Saved data entries
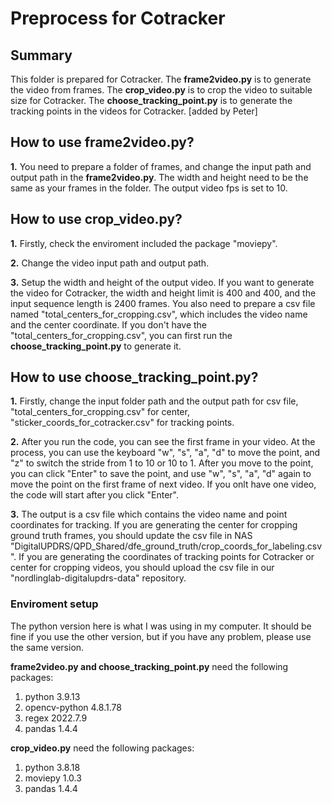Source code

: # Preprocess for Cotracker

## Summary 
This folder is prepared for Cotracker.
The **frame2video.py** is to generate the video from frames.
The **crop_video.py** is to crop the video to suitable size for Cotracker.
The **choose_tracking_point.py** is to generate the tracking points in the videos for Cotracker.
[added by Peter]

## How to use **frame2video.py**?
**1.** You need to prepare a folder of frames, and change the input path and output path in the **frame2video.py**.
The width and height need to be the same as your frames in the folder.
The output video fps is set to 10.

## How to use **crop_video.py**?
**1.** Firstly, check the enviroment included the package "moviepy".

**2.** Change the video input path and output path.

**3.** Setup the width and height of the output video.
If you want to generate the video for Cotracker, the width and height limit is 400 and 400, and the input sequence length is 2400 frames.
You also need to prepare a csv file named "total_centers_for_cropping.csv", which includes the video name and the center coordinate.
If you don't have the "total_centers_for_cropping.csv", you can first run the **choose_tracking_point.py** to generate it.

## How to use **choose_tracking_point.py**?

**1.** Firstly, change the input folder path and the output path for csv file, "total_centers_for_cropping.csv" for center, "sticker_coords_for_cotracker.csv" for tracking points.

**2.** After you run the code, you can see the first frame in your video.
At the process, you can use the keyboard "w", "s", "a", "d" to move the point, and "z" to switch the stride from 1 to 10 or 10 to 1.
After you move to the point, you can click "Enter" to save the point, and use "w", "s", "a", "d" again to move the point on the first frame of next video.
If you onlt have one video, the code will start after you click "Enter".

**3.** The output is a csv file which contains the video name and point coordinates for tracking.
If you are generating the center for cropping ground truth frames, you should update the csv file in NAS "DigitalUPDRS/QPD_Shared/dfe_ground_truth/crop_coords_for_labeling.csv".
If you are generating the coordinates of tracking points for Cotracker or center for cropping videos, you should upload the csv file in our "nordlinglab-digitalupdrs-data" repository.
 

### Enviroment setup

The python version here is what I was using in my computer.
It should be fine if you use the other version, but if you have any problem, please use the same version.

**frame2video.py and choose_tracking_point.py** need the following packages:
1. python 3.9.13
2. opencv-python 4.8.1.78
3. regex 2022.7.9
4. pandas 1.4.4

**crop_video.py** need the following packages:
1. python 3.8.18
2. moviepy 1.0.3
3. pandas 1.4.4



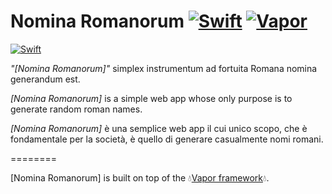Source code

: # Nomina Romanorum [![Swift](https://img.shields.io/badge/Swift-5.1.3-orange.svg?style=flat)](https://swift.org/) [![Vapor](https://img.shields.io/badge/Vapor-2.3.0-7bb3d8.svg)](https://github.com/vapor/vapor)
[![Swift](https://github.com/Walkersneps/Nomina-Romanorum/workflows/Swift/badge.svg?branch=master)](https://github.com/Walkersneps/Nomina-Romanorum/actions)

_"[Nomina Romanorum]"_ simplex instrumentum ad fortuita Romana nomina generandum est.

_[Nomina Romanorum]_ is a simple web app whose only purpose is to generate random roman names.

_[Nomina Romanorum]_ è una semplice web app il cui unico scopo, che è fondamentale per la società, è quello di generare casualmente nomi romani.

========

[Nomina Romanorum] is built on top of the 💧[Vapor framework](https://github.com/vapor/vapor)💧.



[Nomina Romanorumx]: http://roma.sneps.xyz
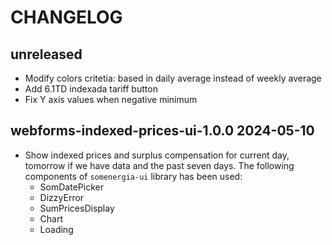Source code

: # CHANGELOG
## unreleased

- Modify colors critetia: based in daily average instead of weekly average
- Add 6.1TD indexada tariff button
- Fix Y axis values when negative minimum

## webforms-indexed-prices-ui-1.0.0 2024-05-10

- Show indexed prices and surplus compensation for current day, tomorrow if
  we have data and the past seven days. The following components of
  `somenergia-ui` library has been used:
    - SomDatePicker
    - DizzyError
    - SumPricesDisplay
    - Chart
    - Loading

**Work task:** What lines in the data above contain the word "python"? Show them all.

**Solved problem:**
The python version here is what I was using in my computer.
1. python 3.9.13
2. opencv-python 4.8.1.78
1. python 3.8.18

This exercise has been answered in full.